- TASK DESCRIPTION: Faithfully repeat all of the records, as they are written below.

- Stored data entries:
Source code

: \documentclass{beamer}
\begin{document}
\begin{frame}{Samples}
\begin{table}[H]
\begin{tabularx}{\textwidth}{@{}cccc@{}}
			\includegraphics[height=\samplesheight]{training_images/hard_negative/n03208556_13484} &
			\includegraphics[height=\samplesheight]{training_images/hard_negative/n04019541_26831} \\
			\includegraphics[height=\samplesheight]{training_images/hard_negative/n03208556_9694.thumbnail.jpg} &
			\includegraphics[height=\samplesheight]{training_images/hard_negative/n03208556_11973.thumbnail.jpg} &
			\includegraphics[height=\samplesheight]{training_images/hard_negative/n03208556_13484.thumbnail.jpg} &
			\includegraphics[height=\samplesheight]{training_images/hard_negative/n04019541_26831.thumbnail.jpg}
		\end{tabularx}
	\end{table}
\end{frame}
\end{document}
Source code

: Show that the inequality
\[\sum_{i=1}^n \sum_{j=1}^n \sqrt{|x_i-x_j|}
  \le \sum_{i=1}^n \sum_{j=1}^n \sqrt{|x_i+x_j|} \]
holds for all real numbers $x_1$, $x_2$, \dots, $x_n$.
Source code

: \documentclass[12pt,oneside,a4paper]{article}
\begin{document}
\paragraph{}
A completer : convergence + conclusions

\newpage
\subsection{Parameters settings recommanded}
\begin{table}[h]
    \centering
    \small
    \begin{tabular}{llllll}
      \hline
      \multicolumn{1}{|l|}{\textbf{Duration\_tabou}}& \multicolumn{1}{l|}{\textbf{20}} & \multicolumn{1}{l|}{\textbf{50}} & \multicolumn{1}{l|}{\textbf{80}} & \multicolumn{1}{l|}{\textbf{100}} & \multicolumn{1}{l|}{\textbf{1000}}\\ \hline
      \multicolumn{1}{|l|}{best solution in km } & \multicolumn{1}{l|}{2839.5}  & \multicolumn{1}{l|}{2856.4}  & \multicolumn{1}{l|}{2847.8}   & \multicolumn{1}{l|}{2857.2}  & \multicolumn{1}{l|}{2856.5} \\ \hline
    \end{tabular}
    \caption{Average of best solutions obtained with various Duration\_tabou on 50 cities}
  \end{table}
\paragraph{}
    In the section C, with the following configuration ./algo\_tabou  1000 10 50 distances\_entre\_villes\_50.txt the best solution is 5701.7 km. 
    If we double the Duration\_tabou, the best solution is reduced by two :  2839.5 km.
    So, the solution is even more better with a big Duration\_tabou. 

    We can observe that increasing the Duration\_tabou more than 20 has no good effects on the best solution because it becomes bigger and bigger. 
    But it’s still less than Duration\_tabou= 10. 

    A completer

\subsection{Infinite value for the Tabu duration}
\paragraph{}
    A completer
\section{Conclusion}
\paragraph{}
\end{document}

- EXERCISE ANSWER:
Source code

: \documentclass{beamer}
\begin{document}
\begin{frame}{Samples}
\begin{table}[H]
\begin{tabularx}{\textwidth}{@{}cccc@{}}
			\includegraphics[height=\samplesheight]{training_images/hard_negative/n03208556_13484} &
			\includegraphics[height=\samplesheight]{training_images/hard_negative/n04019541_26831} \\
			\includegraphics[height=\samplesheight]{training_images/hard_negative/n03208556_9694.thumbnail.jpg} &
			\includegraphics[height=\samplesheight]{training_images/hard_negative/n03208556_11973.thumbnail.jpg} &
			\includegraphics[height=\samplesheight]{training_images/hard_negative/n03208556_13484.thumbnail.jpg} &
			\includegraphics[height=\samplesheight]{training_images/hard_negative/n04019541_26831.thumbnail.jpg}
		\end{tabularx}
	\end{table}
\end{frame}
\end{document}
Source code

: Show that the inequality
\[\sum_{i=1}^n \sum_{j=1}^n \sqrt{|x_i-x_j|}
  \le \sum_{i=1}^n \sum_{j=1}^n \sqrt{|x_i+x_j|} \]
holds for all real numbers $x_1$, $x_2$, \dots, $x_n$.
Source code

: \documentclass[12pt,oneside,a4paper]{article}
\begin{document}
\paragraph{}
A completer : convergence + conclusions

\newpage
\subsection{Parameters settings recommanded}
\begin{table}[h]
    \centering
    \small
    \begin{tabular}{llllll}
      \hline
      \multicolumn{1}{|l|}{\textbf{Duration\_tabou}}& \multicolumn{1}{l|}{\textbf{20}} & \multicolumn{1}{l|}{\textbf{50}} & \multicolumn{1}{l|}{\textbf{80}} & \multicolumn{1}{l|}{\textbf{100}} & \multicolumn{1}{l|}{\textbf{1000}}\\ \hline
      \multicolumn{1}{|l|}{best solution in km } & \multicolumn{1}{l|}{2839.5}  & \multicolumn{1}{l|}{2856.4}  & \multicolumn{1}{l|}{2847.8}   & \multicolumn{1}{l|}{2857.2}  & \multicolumn{1}{l|}{2856.5} \\ \hline
    \end{tabular}
    \caption{Average of best solutions obtained with various Duration\_tabou on 50 cities}
  \end{table}
\paragraph{}
    In the section C, with the following configuration ./algo\_tabou  1000 10 50 distances\_entre\_villes\_50.txt the best solution is 5701.7 km. 
    If we double the Duration\_tabou, the best solution is reduced by two :  2839.5 km.
    So, the solution is even more better with a big Duration\_tabou. 

    We can observe that increasing the Duration\_tabou more than 20 has no good effects on the best solution because it becomes bigger and bigger. 
    But it’s still less than Duration\_tabou= 10. 

    A completer

\subsection{Infinite value for the Tabu duration}
\paragraph{}
    A completer
\section{Conclusion}
\paragraph{}
\end{document}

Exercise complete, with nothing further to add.